Our limited water future
The wine industry used to be seen as a darling in Sonoma County, but from reading letters to the Press Democrat editor, that has changed. Guy Erdman of Forestville suggests an examination “of the blind infatuation we have had for the wine industry,” which he describes as “water-guzzling” with “unregulated water consumption.”
Erdman mentions specific wineries that continue the dry farming tradition, such as Benzinger in Glen Ellen, Bernier in Dry Creek, and Battaglini in the Russian River Valley. “Will it be humans or grapes?” Erdman asks. In Napa County, wineries that dry farm include Dominus and Napanook.

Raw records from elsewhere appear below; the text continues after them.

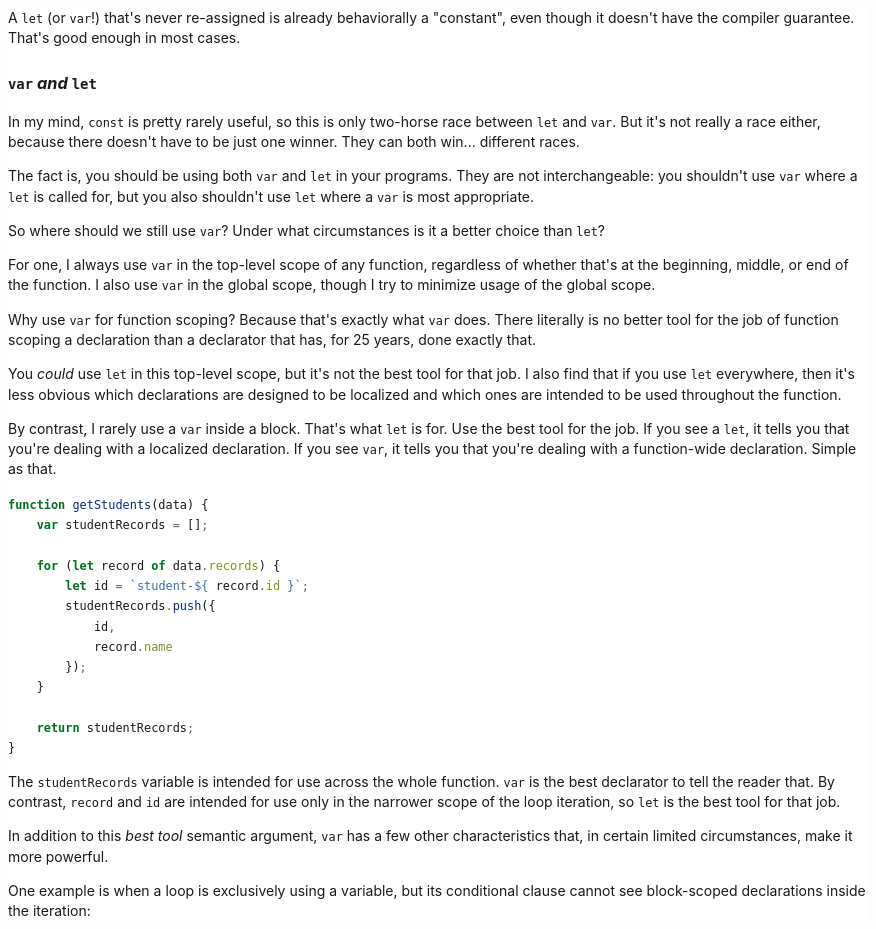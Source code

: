A `let` (or `var`!) that's never re-assigned is already behaviorally a "constant", even though it doesn't have the compiler guarantee. That's good enough in most cases.

### `var` *and* `let`

In my mind, `const` is pretty rarely useful, so this is only two-horse race between `let` and `var`. But it's not really a race either, because there doesn't have to be just one winner. They can both win... different races.

The fact is, you should be using both `var` and `let` in your programs. They are not interchangeable: you shouldn't use `var` where a `let` is called for, but you also shouldn't use `let` where a `var` is most appropriate.

So where should we still use `var`? Under what circumstances is it a better choice than `let`?

For one, I always use `var` in the top-level scope of any function, regardless of whether that's at the beginning, middle, or end of the function. I also use `var` in the global scope, though I try to minimize usage of the global scope.

Why use `var` for function scoping? Because that's exactly what `var` does. There literally is no better tool for the job of function scoping a declaration than a declarator that has, for 25 years, done exactly that.

You *could* use `let` in this top-level scope, but it's not the best tool for that job. I also find that if you use `let` everywhere, then it's less obvious which declarations are designed to be localized and which ones are intended to be used throughout the function.

By contrast, I rarely use a `var` inside a block. That's what `let` is for. Use the best tool for the job. If you see a `let`, it tells you that you're dealing with a localized declaration. If you see `var`, it tells you that you're dealing with a function-wide declaration. Simple as that.

```js
function getStudents(data) {
    var studentRecords = [];

    for (let record of data.records) {
        let id = `student-${ record.id }`;
        studentRecords.push({
            id,
            record.name
        });
    }

    return studentRecords;
}
```

The `studentRecords` variable is intended for use across the whole function. `var` is the best declarator to tell the reader that. By contrast, `record` and `id` are intended for use only in the narrower scope of the loop iteration, so `let` is the best tool for that job.

In addition to this *best tool* semantic argument, `var` has a few other characteristics that, in certain limited circumstances, make it more powerful.

One example is when a loop is exclusively using a variable, but its conditional clause cannot see block-scoped declarations inside the iteration:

In another letter to the PD, Ed Peoples criticizes “the spread of so many vineyards around the county sucking up all the water from the river and the aquifers.” He suggests “that the county require the removal of two-thirds of the vineyards.” That will not happen, since the wine industry rules the re-branded “Wine Country.” However, the call for a moratorium on new wineries has been increasing.
“We’ve gone from an agriculture that benefitted all, to a mono-culture that benefits a few,” said Sebastopol grape-grower Bill Shortridge. “We have 70,000 (and growing) Sonoma County acres planted with wine grapes, and only 12,000 acres of food crops.” So much for the diversity that nature relies upon.
Big Wine and Big Ag. tend to farm against nature, rather than with it. Its practices are catching up with Big Wine and Big Ag. California ag’s 2014 drought-induced losses were $1.5 billion, according to University of California at Davis scientists. It is headed for at least a $1 billion dollar loss this year and again next year.
As the Vineyard Wine Watch website says in its tagline: “You can make water into wine, but you can’t make wine into water.” The question now is: will California choose its grapes or its people.